En los ’70, la crítica y los nuevos directores comienzan a reconocer algunas de estas virtudes. Paradójicamente, de esa admiración nace un cine que, buscando conmocionar, produce lo contrario. En efecto, la fiebre del slasher y luego el gore, con sus descuartizamientos gratuitos, no tardó en insensibilizar el género, liquidar todo miedo y convertirlo en un entretenimiento trivial. Como si los temores del mundo y los hombres se hubieran desvanecido, salvo alguna que otra excepción gozosa (como la de John Carpenter), el terror se llenó de ironía, chiste y terminó convertido, al igual que buena parte del cine industrial, en puro entretenimiento adolescente (Sé lo que hicieron el verano pasado). La ciencia ficción, por su parte, quedará irremediablemente dañada tras el éxito de la infantil Star Wars, condenada a aplicar hasta el hartazgo el mito del héroe en la versión predecible y liberal de Joseph Campbell.

En semejante contexto, La niebla golpea con la fuerza de lo inesperado. A decir verdad, nada, ni el elenco, ni los productores, ni el director (Darabont ya había dirigido una pésima adaptación de otro texto de Stephen King, The Green Mile, aquí conocida como Milagros inesperados), mucho menos el nombre del propio King, que generalmente llega a la pantalla en versiones totalmente pasteurizadas, permitía suponer que lejos, muy lejos, de las fórmulas archiconocidas, esta película iba a permitirse un retorno a lo mejor del terror y la ciencia ficción de clase B: no el bajo presupuesto ni el decorado berreta, tan celebrado por los cultores del cine bizarro, sino la posibilidad de sacudir al espectador desde una mirada crítica del presente y del hombre.

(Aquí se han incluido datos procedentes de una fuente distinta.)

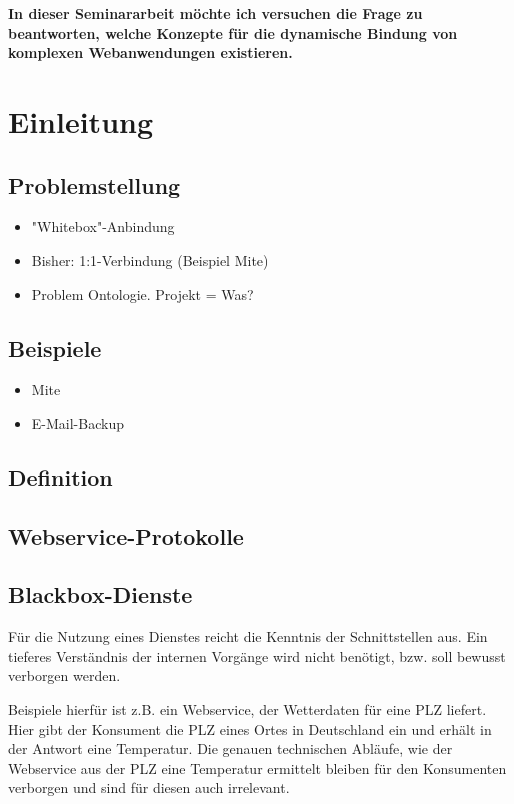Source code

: \documentclass[10pt,a4paper]{article}
\begin{document}
\textbf{In dieser Seminararbeit möchte ich versuchen die Frage zu beantworten, welche Konzepte für die dynamische Bindung von komplexen Webanwendungen existieren.}

\pagebreak

\tableofcontents

\pagebreak

\section{Einleitung}

\subsection{Problemstellung}
\begin{itemize}
\item "Whitebox"-Anbindung
\item Bisher: 1:1-Verbindung (Beispiel Mite)
\item Problem Ontologie. Projekt = Was?
\end{itemize}
\subsection{Beispiele}
\begin{itemize}
\item Mite
\item E-Mail-Backup
\end{itemize}
\subsection{Definition}
\subsection{Webservice-Protokolle}
\label{l:wsprot}
\subsection{Blackbox-Dienste}
\label{l:blackbox}
Für die Nutzung eines Dienstes reicht die Kenntnis der Schnittstellen aus. Ein tieferes Verständnis
der internen Vorgänge wird nicht benötigt, bzw. soll bewusst verborgen werden. \cite{hhxmlwssoa}

Beispiele hierfür ist z.B. ein Webservice, der Wetterdaten für eine PLZ liefert. Hier gibt der Konsument die PLZ eines Ortes in Deutschland ein und erhält in der Antwort eine Temperatur. Die genauen technischen Abläufe, wie der Webservice aus der PLZ eine Temperatur ermittelt bleiben für den Konsumenten verborgen und sind für diesen auch irrelevant.
\end{document}
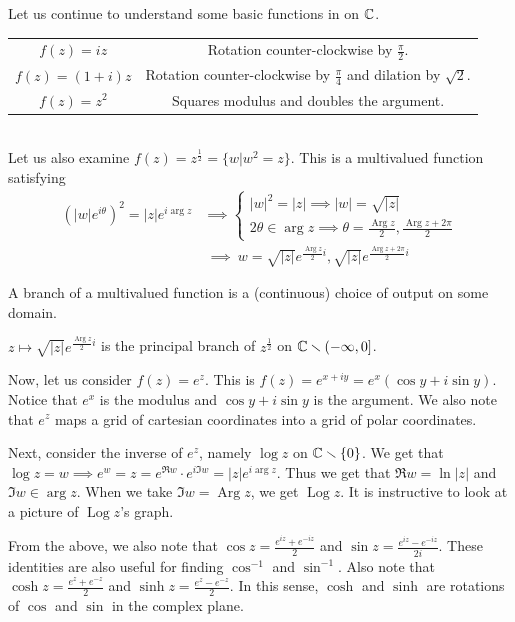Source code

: \documentclass[11pt,leqno,oneside]{amsart}
\newcommand{\Arg}{\operatorname{Arg}}
\newcommand{\Log}{\operatorname{Log}}
\begin{document}
Let us continue to understand some basic functions in on ${\mathbb C}$. \\
\begin{tabular}{|c|c|}
    \hline
    $f(z) = iz$ & Rotation counter-clockwise by $\frac{\pi}{2}$. \\
    $f(z) = (1+i)z$ & Rotation counter-clockwise by $\frac{\pi}{4}$ and dilation by $\sqrt{2}$. \\
    $f(z) = z^2$ & Squares modulus and doubles the argument. \\
   \hline
\end{tabular} \\
Let us also examine $f(z) = z^{\frac{1}{2}} = \{w | w^2=z\}$. This is a multivalued function satisfying
\begin{align*}
    (|w|e^{i\theta})^2 = |z|e^{i \arg z} & \implies \begin{cases}
        |w|^2 = |z| \implies |w| = \sqrt{|z|} \\
        2\theta \in \arg z \implies \theta = \frac{\Arg z}{2}, \frac{\Arg z + 2\pi}{2}
    \end{cases} \\
    \ & \ \implies \ w = \sqrt{|z|}e^{\frac{\Arg z}{2}i}, \sqrt{|z|}e^{\frac{\Arg z + 2\pi}{2} i}
\end{align*}
\begin{defn}
    A branch of a multivalued function is a (continuous) choice of output on some domain.
\end{defn}
\begin{example}
    $z \mapsto \sqrt{|z|}e^{\frac{\Arg z}{2}i}$ is the principal branch of
    $z^{\frac{1}{2}}$ on ${\mathbb C} \smallsetminus (-\infty,0]$.
\end{example}

Now, let us consider $f(z) = e^z$. This is $f(z) = e^{x+iy} = e^x(\cos y +
i\sin y)$. Notice that $e^x$ is the modulus and $\cos y + i \sin y$ is the
argument. We also note that $e^z$ maps a grid of cartesian coordinates into a
grid of polar coordinates.

Next, consider the inverse of $e^z$, namely $\log z$ on ${\mathbb C} \smallsetminus
\{0\}$. We get that $\log z = w \implies e^w = z = e^{\Re w} \cdot e^{i \Im w}
= |z|e^{i \arg z}$. Thus we get that $\Re w = \ln|z|$ and $\Im w \in \arg z$.
When we take $\Im w = \Arg z$, we get $\Log z$. It is instructive to look at a
picture of $\Log z$'s graph.

From the above, we also note that $\cos z = \frac{e^{iz}+e^{-iz}}{2}$ and $\sin
z = \frac{e^{iz}-e^{-iz}}{2i}$. These identities are also useful for finding
$\cos^{-1}$ and $\sin^{-1}$. Also note that $\cosh z = \frac{e^z+e^{-z}}{2}$
and $\sinh z = \frac{e^z-e^{-z}}{2}$. In this sense, $\cosh$ and $\sinh$ are
rotations of $\cos$ and $\sin$ in the complex plane.
\end{document}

Desde el comienzo, la trama decepciona con rigor de sistema cada uno de los giros que la repetitividad de la industria y la exigencia de lo políticamente correcto nos han acostumbrado a vaticinar. Así, en este pueblo invadido por una niebla donde se ocultan “cosas”, al primer momento crítico el protagonista no se comporta como un impecable boy-scout, su oponente negro no se convierte en un amigo entrañable y los hombres del pueblo no ocultan, tras sus maneras toscas, un alma generosa, sino un previsible puñado de supersticiones y prejuicios. A diferencia de Shyamalan (Sexto sentido), que sorprende desde una acumulación de lugares comunes que le permiten guardarse una sorpresa tan rutinaria como lo anterior, La niebla genera tensión al permitir, justamente, que ocurra algo distinto y haciéndolo ocurrir ante nuestros ojos.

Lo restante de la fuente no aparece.